Devletin maşası olmayacağım
Ahlaki duruşundan hiç taviz vermediği gibi muhalif tavrını açık açık gösteren Paşa’nın istikbalinden yalnız kendisi değil, biz de endişe duymaya başlıyoruz bir süre sonra. Yaşadığı apartmanın karşı kaldırımına park etmiş polis otomobilinin varlığı bilhassa Karabaş gibi bir kasabada kolaylıkla kötüye yorulabiliyor ne de olsa. Böyle zamanlarda muhbirlerin ve şakşakçıların icraatları da yoğunlaşabiliyor.
Lakin Paşa’nın okuldaki meslektaşlarından biri olan Pavel Abdulmanov militarizasyon projesine gönülden sarılıp çocuklara yönelik beyin yıkama faaliyetine hızla intibak ediyor.
Tarih öğretmeni olmasına rağmen, Stalin için istihbarat şefliği, Gulag sisteminin kurucusu, siyasi mahkûmların işkencecisi, ajan avcısı veya Stalin’in tetikçisi gibi faaliyetlerle tanınan kişilere hayranlık beslediğini ve her birinin adeta idolü olduğunu söylemekten de utanmıyor.

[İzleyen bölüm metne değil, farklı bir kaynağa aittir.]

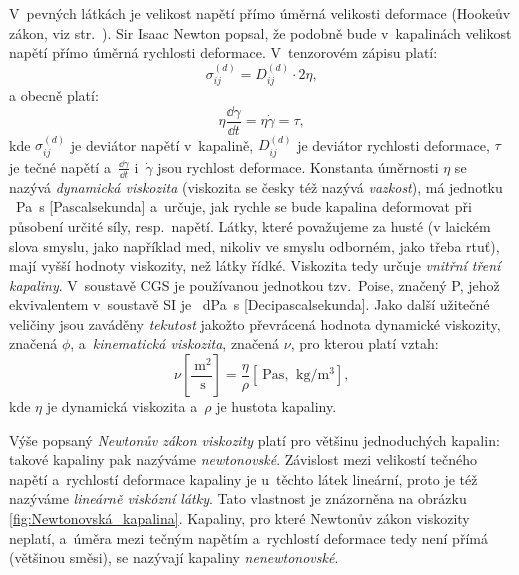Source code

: \documentclass[12pt]{article}
\begin{document}
V~pevných látkách je velikost napětí přímo úměrná velikosti deformace (Hookeův zákon, viz str.~\pageref{sec:Hookeův_zákon}). Sir Isaac Newton popsal, že podobně bude v~kapalinách velikost napětí přímo úměrná rychlosti deformace. V~tenzorovém zápisu platí:
\begin{equation}
    \sigma_{ij}^{(d)} = D_{ij}^{(d)}\cdot 2\eta\text{,}
\end{equation}
a obecně platí:~\cite{thesis:Viskozimetr_pro_viskozni_materialy}
\begin{equation}
    \eta\frac{\dd\gamma}{\dd t} = \eta\dot\gamma = \tau\text{,}
    \label{eq:Newtonův zákon viskozity}
\end{equation}
kde $\sigma_{ij}^{(d)}$ je deviátor napětí v~kapalině, $D_{ij}^{(d)}$ je deviátor rychlosti deformace, $\tau$ je tečné napětí a~$\frac{\dd\gamma}{\dd t}$ i~$\dot\gamma$ jsou rychlost deformace. Konstanta úměrnosti $\eta$ se nazývá \emph{dynamická viskozita} (viskozita se česky též nazývá \emph{vazkost}), má jednotku \SI{}{\pascal\second} [Pascalsekunda] a~určuje, jak rychle se bude kapalina deformovat při působení určité síly, resp.~napětí. Látky, které považujeme za husté (v laickém slova smyslu, jako například med, nikoliv ve smyslu odborném, jako třeba rtuť), mají vyšší hodnoty viskozity, než látky řídké. Viskozita tedy určuje \emph{vnitřní tření kapaliny}. V~soustavě CGS je používanou jednotkou tzv.~Poise, značený P, jehož ekvivalentem v~soustavě SI je \SI{}{\deci\pascal\second} [Decipascalsekunda]\footnotemark. Jako další užitečné veličiny jsou zaváděny \emph{tekutost} jakožto převrácená hodnota dynamické viskozity, značená $\phi$, a~\emph{kinematická viskozita}, značená $\nu$, pro kterou platí vztah:~\cite{wiki:Viskozita}
\begin{equation}
    \nu\left[\frac{\SI{}{\metre\squared}}{\SI{}{\second}}\right]= \frac{\eta}{\rho}\left[\SI{}{\pascal\second}\text{, }\SI{}{\kilo\gram\per\metre\cubed}\right]\text{,}
\end{equation}
kde $\eta$ je dynamická viskozita a~$\rho$ je hustota kapaliny.
\par
{}
Výše popsaný \emph{Newtonův zákon viskozity} platí pro většinu jednoduchých kapalin: takové kapaliny pak nazýváme \emph{newtonovské}. Závislost mezi velikostí tečného napětí a~rychlostí deformace kapaliny je u~těchto látek lineární, proto je též nazýváme \emph{lineárně viskózní látky}. Tato vlastnost je znázorněna na obrázku \ref{fig:Newtonovská_kapalina}. Kapaliny, pro které Newtonův zákon viskozity neplatí, a~úměra mezi tečným napětím a~rychlostí deformace tedy není přímá (většinou směsi), se nazývají kapaliny \emph{nenewtonovské}.~\cite{online:Skripta_viskozni_latky}\cite{wiki:Newtonská_tekutina}
\end{document}
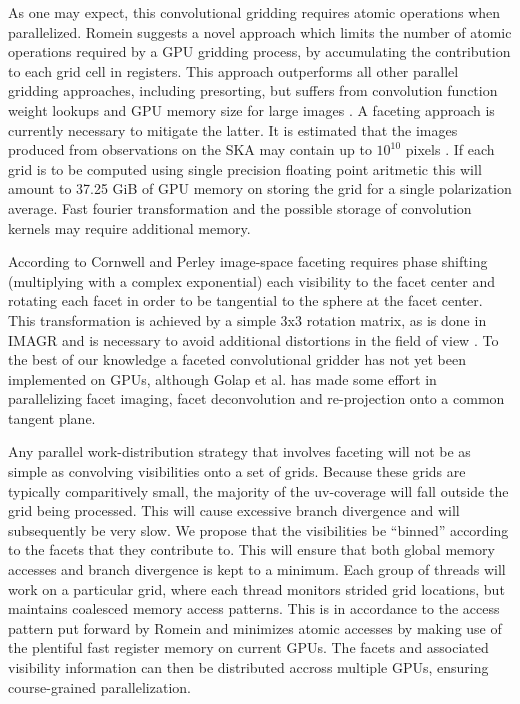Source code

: \documentclass[a4paper, two column]{article}
\begin{document}
 As one may expect, this convolutional gridding requires atomic operations when parallelized. Romein \cite{romein2012efficient} suggests a novel approach which limits the number of atomic operations required by a GPU gridding process, by accumulating
 the contribution to each grid cell in registers. This approach outperforms all other parallel gridding approaches, including presorting, but suffers from convolution function weight lookups and GPU memory size for large images \cite{muscat2014high}.
 A faceting approach is currently necessary to mitigate the latter. It is estimated that the images produced from observations on the SKA may contain up to $10^{10}$ pixels \cite{cornwell2012wide}. If each grid is to be computed using single precision floating point
 aritmetic this will amount to 37.25 GiB of GPU memory on storing the grid for a single polarization average. Fast fourier transformation and the possible storage of convolution kernels may require additional memory. 
 
 According to Cornwell and Perley \cite{cornwell1992radio} image-space faceting requires phase shifting (multiplying with a complex exponential) each visibility to the facet center and rotating each facet in order to 
 be tangential to the sphere at the facet center. This transformation is achieved by a simple 3x3 rotation matrix, as is done in IMAGR \cite{AIPS113} and is necessary to avoid additional distortions in the field of view \cite[pg. 395]{taylor1999synthesis}. To the best of our knowledge 
 a faceted convolutional gridder has not yet been implemented on GPUs, although Golap et al. \cite{golap2001parallelization} has made some effort in parallelizing facet imaging, facet deconvolution and re-projection onto a common tangent plane.
 
 Any parallel work-distribution strategy that involves faceting will not be as simple as convolving visibilities onto a set of grids. Because these grids are typically comparitively small, the majority of the uv-coverage will fall outside the grid being processed. This will cause 
 excessive branch divergence and will subsequently be very slow. We propose that the visibilities be ``binned'' according to the facets that they contribute to. This will ensure that both global memory accesses and branch divergence is kept to a minimum. Each group of threads will
 work on a particular grid, where each thread monitors strided grid locations, but maintains coalesced memory access patterns. This is in accordance to the access pattern put forward by Romein \cite{romein2012efficient} and minimizes atomic accesses by making use of the plentiful fast 
 register memory on current GPUs. The facets and associated visibility information can then be distributed accross multiple GPUs, ensuring course-grained parallelization.
\end{document}
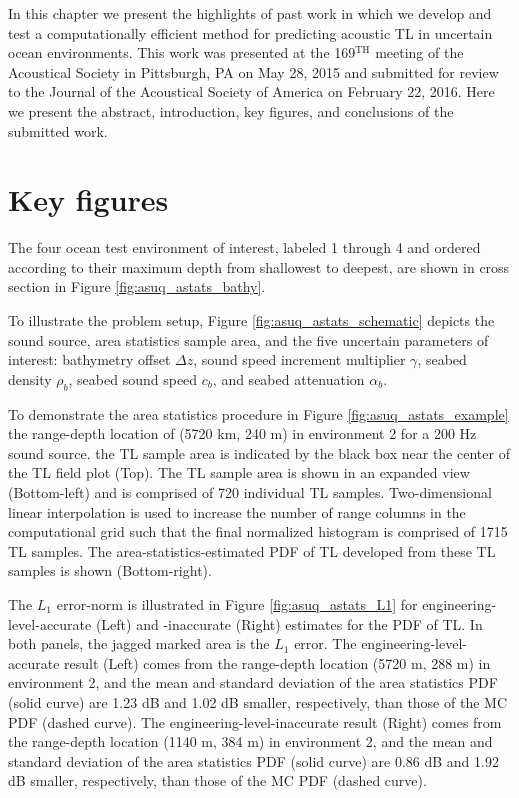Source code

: In this chapter we present the highlights of past work in which we
develop and test a computationally efficient method for predicting
acoustic \ac{TL} in uncertain ocean environments. This work was
presented at the 169$^{\text{TH}}$ meeting of the Acoustical Society
in Pittsburgh, PA on May 28, 2015 \citep{Patterson2015} and submitted
for review to the Journal of the Acoustical Society of America on
February 22, 2016. Here we present the abstract, introduction, key figures, and
conclusions of the submitted work.




\section{Key figures}
The four ocean test environment of interest, labeled 1 through 4 and
ordered according to their maximum depth from shallowest to deepest,
are shown in cross section in Figure \ref{fig:asuq_astats_bathy}.

To illustrate the problem setup, Figure \ref{fig:asuq_astats_schematic}
depicts the sound source, area statistics sample area, and the five
uncertain parameters of interest: bathymetry offset $\Delta z$, sound speed increment
multiplier $\gamma$, seabed density $\rho_b$, seabed sound speed $c_b$, and seabed
attenuation $\alpha_b$.

To demonstrate the area statistics procedure in Figure
\ref{fig:asuq_astats_example} the range-depth location of (5720 km,
240 m) in environment 2 for a 200 Hz sound source. the \ac{TL} sample area
is indicated by the black box near the center of the \ac{TL} field plot
(Top). The \ac{TL} sample area is shown in an expanded view (Bottom-left)
and is comprised of 720 individual \ac{TL} samples.  Two-dimensional linear
interpolation is used to increase the number of range columns in the
computational grid such that the final normalized histogram is
comprised of 1715 \ac{TL} samples. The area-statistics-estimated PDF of \ac{TL}
developed from these \ac{TL} samples is shown (Bottom-right).


The $L_1$ error-norm is illustrated in Figure \ref{fig:asuq_astats_L1}
for engineering-level-accurate (Left) and -inaccurate (Right)
estimates for the \ac{PDF} of \ac{TL}. In both panels, the jagged marked area is
the $L_1$ error. The engineering-level-accurate result (Left) comes from the range-depth
location (5720 m, 288 m) in environment 2, and the mean and standard
deviation of the area statistics \ac{PDF} (solid curve) are 1.23 dB and
1.02 dB smaller, respectively, than those of the \ac{MC} \ac{PDF}
(dashed curve). The engineering-level-inaccurate result (Right) comes from the
range-depth location (1140 m, 384 m) in environment 2, and the mean
and standard deviation of the area statistics \ac{PDF} (solid curve) are
0.86 dB and 1.92 dB smaller, respectively, than those of the
\ac{MC} \ac{PDF} (dashed curve).


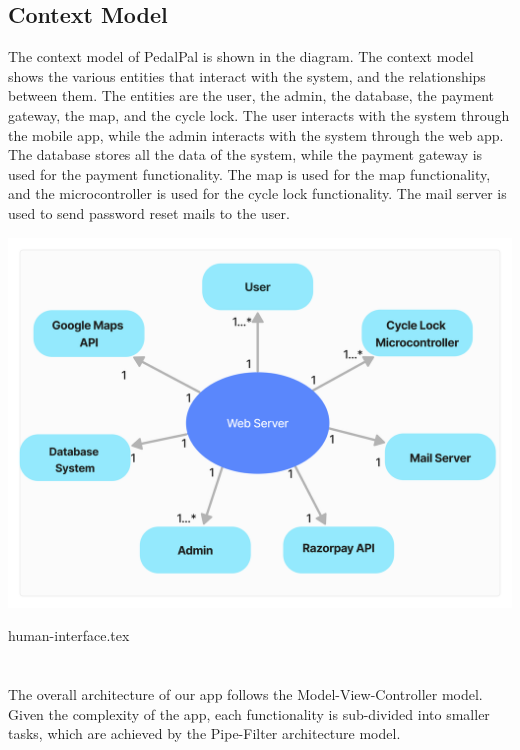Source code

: \documentclass[11pt]{article}
\begin{document}
\subsection{Context Model}
The context model of PedalPal is shown in the diagram. The context model shows the various entities that interact with the system, and the relationships between them. The entities are the user, the admin, the database, the payment gateway, the map, and the cycle lock. The user interacts with the system through the mobile app, while the admin interacts with the system through the web app. The database stores all the data of the system, while the payment gateway is used for the payment functionality. The map is used for the map functionality, and the microcontroller is used for the cycle lock functionality. The mail server is used to send password reset mails to the user.
\begin{center}
  \includegraphics[scale=0.1]{state-diagram-images/context-model.jpg}
\end{center}

 {human-interface.tex}

\newpage
\section{}
The overall architecture of our app follows the Model-View-Controller model. Given the complexity of the app, each functionality is sub-divided into smaller tasks, which are achieved by the Pipe-Filter architecture model.
\end{document}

Kahramanımız Paşa okulun video çekimlerinden resmen mesul olduğu için normalde hiç bilemeyeceğimiz bu ve bunun gibi dinamikleri içeriden biri olarak belgelendiriyor; çekilen filmleri (ve kendisini) Rusya dışına çıkarma misyonunu benimsemiş olduğundan ilmeğin günbegün daraldığını biz de tenimizde hissediyoruz.
Bu arada iktidar yalakalığını layıkıyla sürdüren zebani gibi Abdulmanov kısa zamanda sivriliyor, verdiği derslerdeki başarısı düşmeye meyilli olmasına rağmen yılın öğretmeni ödülüne layık görülüyor ve ona mükâfat olarak tahsis edilen yeni daireye yerleşmeye hazırlanıyor.
Cepheden ise devamlı ölüm haberleri gelmeye devam ediyor; günde ortalama 1000 askerin savaşta kaybedildiği bilinse de iktidarın sayıyı mümkün olduğunca düşük göstermeye çalıştığı kulağımıza çalınıyor.
Devletin piyonu olmaya hiç niyetli görünmeyen Paşa’nın “Hür bir memleket olsaydı terk etmek zorunda kalmazdım” cümlesi filmin sonunda birçok kişinin hislerine tercüman olmakla kalmıyor, belgesele de damgasını vuruyor.